Dataset entries

☆ ☆ ☆ ☆

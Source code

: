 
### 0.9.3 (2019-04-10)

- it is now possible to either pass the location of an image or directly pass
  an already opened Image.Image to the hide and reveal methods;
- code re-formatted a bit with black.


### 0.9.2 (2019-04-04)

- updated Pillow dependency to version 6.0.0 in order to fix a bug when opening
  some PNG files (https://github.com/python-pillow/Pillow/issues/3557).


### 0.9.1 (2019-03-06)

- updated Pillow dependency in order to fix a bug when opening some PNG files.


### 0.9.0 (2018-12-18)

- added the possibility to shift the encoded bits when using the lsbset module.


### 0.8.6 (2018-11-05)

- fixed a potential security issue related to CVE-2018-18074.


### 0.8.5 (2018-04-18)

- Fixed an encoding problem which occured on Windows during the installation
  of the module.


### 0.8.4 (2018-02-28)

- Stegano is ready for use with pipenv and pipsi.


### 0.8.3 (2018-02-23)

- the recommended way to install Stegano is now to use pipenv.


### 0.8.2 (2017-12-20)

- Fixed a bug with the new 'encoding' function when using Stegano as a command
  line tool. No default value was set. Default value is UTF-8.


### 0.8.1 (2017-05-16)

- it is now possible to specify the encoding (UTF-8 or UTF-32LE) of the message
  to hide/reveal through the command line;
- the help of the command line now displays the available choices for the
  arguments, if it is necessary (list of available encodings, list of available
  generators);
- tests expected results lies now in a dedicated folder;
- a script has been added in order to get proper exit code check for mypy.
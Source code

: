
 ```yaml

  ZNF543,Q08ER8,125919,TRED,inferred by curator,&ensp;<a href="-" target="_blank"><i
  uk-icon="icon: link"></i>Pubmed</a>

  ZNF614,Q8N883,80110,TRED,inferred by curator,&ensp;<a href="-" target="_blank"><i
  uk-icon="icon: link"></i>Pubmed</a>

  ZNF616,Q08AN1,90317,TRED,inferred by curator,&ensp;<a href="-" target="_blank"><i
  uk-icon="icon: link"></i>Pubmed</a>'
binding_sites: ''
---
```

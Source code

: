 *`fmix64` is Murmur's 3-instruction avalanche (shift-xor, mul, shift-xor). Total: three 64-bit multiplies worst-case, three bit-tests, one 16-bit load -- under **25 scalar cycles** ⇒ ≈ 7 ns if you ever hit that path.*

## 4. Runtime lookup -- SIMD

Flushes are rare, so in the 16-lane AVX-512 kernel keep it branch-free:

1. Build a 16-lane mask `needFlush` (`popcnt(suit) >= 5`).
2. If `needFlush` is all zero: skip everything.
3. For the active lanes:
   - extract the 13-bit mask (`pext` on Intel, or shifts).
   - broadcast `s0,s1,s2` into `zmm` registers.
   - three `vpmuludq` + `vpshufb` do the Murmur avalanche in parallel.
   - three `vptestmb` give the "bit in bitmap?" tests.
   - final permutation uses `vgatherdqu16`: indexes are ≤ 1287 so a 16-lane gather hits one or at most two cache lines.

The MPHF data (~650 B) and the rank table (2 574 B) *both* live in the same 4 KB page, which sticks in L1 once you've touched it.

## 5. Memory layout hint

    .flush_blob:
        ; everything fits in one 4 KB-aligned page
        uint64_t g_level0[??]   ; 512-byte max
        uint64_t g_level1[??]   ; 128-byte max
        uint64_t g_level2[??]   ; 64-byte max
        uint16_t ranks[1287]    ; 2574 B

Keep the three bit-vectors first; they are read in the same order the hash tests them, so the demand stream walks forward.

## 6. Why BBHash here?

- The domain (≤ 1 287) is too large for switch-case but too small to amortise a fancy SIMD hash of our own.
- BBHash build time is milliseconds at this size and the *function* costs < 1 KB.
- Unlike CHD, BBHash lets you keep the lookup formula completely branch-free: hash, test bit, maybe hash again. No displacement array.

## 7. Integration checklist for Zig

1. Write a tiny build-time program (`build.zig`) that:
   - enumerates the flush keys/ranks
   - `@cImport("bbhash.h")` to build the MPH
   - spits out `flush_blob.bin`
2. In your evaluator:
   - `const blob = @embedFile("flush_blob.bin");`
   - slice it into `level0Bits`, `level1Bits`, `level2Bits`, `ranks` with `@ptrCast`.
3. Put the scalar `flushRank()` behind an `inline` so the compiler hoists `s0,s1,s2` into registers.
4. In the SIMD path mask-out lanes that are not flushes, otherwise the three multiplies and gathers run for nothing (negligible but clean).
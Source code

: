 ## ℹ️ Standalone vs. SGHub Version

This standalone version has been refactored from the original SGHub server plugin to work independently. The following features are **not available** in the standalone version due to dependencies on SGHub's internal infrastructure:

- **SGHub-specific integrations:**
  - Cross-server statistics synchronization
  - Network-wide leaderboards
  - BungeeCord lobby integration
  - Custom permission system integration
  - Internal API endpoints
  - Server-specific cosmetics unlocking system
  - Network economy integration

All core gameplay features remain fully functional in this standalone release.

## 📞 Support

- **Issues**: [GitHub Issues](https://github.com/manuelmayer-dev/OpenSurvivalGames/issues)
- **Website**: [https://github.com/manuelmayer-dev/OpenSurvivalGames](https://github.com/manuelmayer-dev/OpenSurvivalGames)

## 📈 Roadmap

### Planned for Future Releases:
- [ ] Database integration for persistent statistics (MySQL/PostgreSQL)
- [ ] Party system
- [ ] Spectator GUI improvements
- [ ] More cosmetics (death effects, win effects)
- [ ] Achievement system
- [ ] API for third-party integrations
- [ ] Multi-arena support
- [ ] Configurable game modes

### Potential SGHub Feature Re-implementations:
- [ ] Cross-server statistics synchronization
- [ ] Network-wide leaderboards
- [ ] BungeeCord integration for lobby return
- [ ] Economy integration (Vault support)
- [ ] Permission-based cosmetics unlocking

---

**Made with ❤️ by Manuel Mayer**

☆ ☆ ☆ ☆

Exercise: Every entry above should be returned exactly as written.

Written solution:
Source code

: 
### 0.9.3 (2019-04-10)

- it is now possible to either pass the location of an image or directly pass
  an already opened Image.Image to the hide and reveal methods;
- code re-formatted a bit with black.


### 0.9.2 (2019-04-04)

- updated Pillow dependency to version 6.0.0 in order to fix a bug when opening
  some PNG files (https://github.com/python-pillow/Pillow/issues/3557).


### 0.9.1 (2019-03-06)

- updated Pillow dependency in order to fix a bug when opening some PNG files.


### 0.9.0 (2018-12-18)

- added the possibility to shift the encoded bits when using the lsbset module.


### 0.8.6 (2018-11-05)

- fixed a potential security issue related to CVE-2018-18074.


### 0.8.5 (2018-04-18)

- Fixed an encoding problem which occured on Windows during the installation
  of the module.


### 0.8.4 (2018-02-28)

- Stegano is ready for use with pipenv and pipsi.


### 0.8.3 (2018-02-23)

- the recommended way to install Stegano is now to use pipenv.


### 0.8.2 (2017-12-20)

- Fixed a bug with the new 'encoding' function when using Stegano as a command
  line tool. No default value was set. Default value is UTF-8.


### 0.8.1 (2017-05-16)

- it is now possible to specify the encoding (UTF-8 or UTF-32LE) of the message
  to hide/reveal through the command line;
- the help of the command line now displays the available choices for the
  arguments, if it is necessary (list of available encodings, list of available
  generators);
- tests expected results lies now in a dedicated folder;
- a script has been added in order to get proper exit code check for mypy.
Source code

:
 ```yaml

  ZNF543,Q08ER8,125919,TRED,inferred by curator,&ensp;<a href="-" target="_blank"><i
  uk-icon="icon: link"></i>Pubmed</a>

  ZNF614,Q8N883,80110,TRED,inferred by curator,&ensp;<a href="-" target="_blank"><i
  uk-icon="icon: link"></i>Pubmed</a>

  ZNF616,Q08AN1,90317,TRED,inferred by curator,&ensp;<a href="-" target="_blank"><i
  uk-icon="icon: link"></i>Pubmed</a>'
binding_sites: ''
---
```

Source code

: *`fmix64` is Murmur's 3-instruction avalanche (shift-xor, mul, shift-xor). Total: three 64-bit multiplies worst-case, three bit-tests, one 16-bit load -- under **25 scalar cycles** ⇒ ≈ 7 ns if you ever hit that path.*

## 4. Runtime lookup -- SIMD

Flushes are rare, so in the 16-lane AVX-512 kernel keep it branch-free:

1. Build a 16-lane mask `needFlush` (`popcnt(suit) >= 5`).
2. If `needFlush` is all zero: skip everything.
3. For the active lanes:
   - extract the 13-bit mask (`pext` on Intel, or shifts).
   - broadcast `s0,s1,s2` into `zmm` registers.
   - three `vpmuludq` + `vpshufb` do the Murmur avalanche in parallel.
   - three `vptestmb` give the "bit in bitmap?" tests.
   - final permutation uses `vgatherdqu16`: indexes are ≤ 1287 so a 16-lane gather hits one or at most two cache lines.

The MPHF data (~650 B) and the rank table (2 574 B) *both* live in the same 4 KB page, which sticks in L1 once you've touched it.

## 5. Memory layout hint

    .flush_blob:
        ; everything fits in one 4 KB-aligned page
        uint64_t g_level0[??]   ; 512-byte max
        uint64_t g_level1[??]   ; 128-byte max
        uint64_t g_level2[??]   ; 64-byte max
        uint16_t ranks[1287]    ; 2574 B

Keep the three bit-vectors first; they are read in the same order the hash tests them, so the demand stream walks forward.

## 6. Why BBHash here?

- The domain (≤ 1 287) is too large for switch-case but too small to amortise a fancy SIMD hash of our own.
- BBHash build time is milliseconds at this size and the *function* costs < 1 KB.
- Unlike CHD, BBHash lets you keep the lookup formula completely branch-free: hash, test bit, maybe hash again. No displacement array.

## 7. Integration checklist for Zig

1. Write a tiny build-time program (`build.zig`) that:
   - enumerates the flush keys/ranks
   - `@cImport("bbhash.h")` to build the MPH
   - spits out `flush_blob.bin`
2. In your evaluator:
   - `const blob = @embedFile("flush_blob.bin");`
   - slice it into `level0Bits`, `level1Bits`, `level2Bits`, `ranks` with `@ptrCast`.
3. Put the scalar `flushRank()` behind an `inline` so the compiler hoists `s0,s1,s2` into registers.
4. In the SIMD path mask-out lanes that are not flushes, otherwise the three multiplies and gathers run for nothing (negligible but clean).
Source code

: ## ℹ️ Standalone vs. SGHub Version

This standalone version has been refactored from the original SGHub server plugin to work independently. The following features are **not available** in the standalone version due to dependencies on SGHub's internal infrastructure:

- **SGHub-specific integrations:**
  - Cross-server statistics synchronization
  - Network-wide leaderboards
  - BungeeCord lobby integration
  - Custom permission system integration
  - Internal API endpoints
  - Server-specific cosmetics unlocking system
  - Network economy integration

All core gameplay features remain fully functional in this standalone release.

## 📞 Support

- **Issues**: [GitHub Issues](https://github.com/manuelmayer-dev/OpenSurvivalGames/issues)
- **Website**: [https://github.com/manuelmayer-dev/OpenSurvivalGames](https://github.com/manuelmayer-dev/OpenSurvivalGames)

## 📈 Roadmap

### Planned for Future Releases:
- [ ] Database integration for persistent statistics (MySQL/PostgreSQL)
- [ ] Party system
- [ ] Spectator GUI improvements
- [ ] More cosmetics (death effects, win effects)
- [ ] Achievement system
- [ ] API for third-party integrations
- [ ] Multi-arena support
- [ ] Configurable game modes

### Potential SGHub Feature Re-implementations:
- [ ] Cross-server statistics synchronization
- [ ] Network-wide leaderboards
- [ ] BungeeCord integration for lobby return
- [ ] Economy integration (Vault support)
- [ ] Permission-based cosmetics unlocking

---

**Made with ❤️ by Manuel Mayer**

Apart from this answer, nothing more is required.